Assignment:
Read the data below line by line and copy each one with "typename" in it.

Listed records:
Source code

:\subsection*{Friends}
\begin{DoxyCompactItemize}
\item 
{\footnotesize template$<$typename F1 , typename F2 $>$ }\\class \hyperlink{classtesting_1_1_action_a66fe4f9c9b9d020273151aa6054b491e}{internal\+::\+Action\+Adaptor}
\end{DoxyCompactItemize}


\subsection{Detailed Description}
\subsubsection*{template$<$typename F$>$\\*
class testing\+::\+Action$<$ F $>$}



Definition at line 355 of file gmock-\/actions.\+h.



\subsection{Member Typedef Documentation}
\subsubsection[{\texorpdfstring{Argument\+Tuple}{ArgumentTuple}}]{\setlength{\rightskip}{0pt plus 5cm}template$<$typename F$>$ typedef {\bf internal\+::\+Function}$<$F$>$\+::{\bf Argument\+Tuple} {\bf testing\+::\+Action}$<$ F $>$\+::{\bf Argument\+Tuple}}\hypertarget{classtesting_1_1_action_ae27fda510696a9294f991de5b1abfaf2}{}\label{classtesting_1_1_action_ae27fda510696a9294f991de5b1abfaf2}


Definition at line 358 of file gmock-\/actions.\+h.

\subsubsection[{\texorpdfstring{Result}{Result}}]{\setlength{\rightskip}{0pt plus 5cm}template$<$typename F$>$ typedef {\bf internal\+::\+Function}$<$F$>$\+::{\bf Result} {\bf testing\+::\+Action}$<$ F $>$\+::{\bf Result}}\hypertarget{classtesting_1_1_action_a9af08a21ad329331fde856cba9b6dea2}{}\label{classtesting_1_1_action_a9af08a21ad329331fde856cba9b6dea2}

Response:
{\footnotesize template$<$typename F1 , typename F2 $>$ }\\class \hyperlink{classtesting_1_1_action_a66fe4f9c9b9d020273151aa6054b491e}{internal\+::\+Action\+Adaptor}
\subsubsection*{template$<$typename F$>$\\*
\subsubsection[{\texorpdfstring{Argument\+Tuple}{ArgumentTuple}}]{\setlength{\rightskip}{0pt plus 5cm}template$<$typename F$>$ typedef {\bf internal\+::\+Function}$<$F$>$\+::{\bf Argument\+Tuple} {\bf testing\+::\+Action}$<$ F $>$\+::{\bf Argument\+Tuple}}\hypertarget{classtesting_1_1_action_ae27fda510696a9294f991de5b1abfaf2}{}\label{classtesting_1_1_action_ae27fda510696a9294f991de5b1abfaf2}
\subsubsection[{\texorpdfstring{Result}{Result}}]{\setlength{\rightskip}{0pt plus 5cm}template$<$typename F$>$ typedef {\bf internal\+::\+Function}$<$F$>$\+::{\bf Result} {\bf testing\+::\+Action}$<$ F $>$\+::{\bf Result}}\hypertarget{classtesting_1_1_action_a9af08a21ad329331fde856cba9b6dea2}{}\label{classtesting_1_1_action_a9af08a21ad329331fde856cba9b6dea2}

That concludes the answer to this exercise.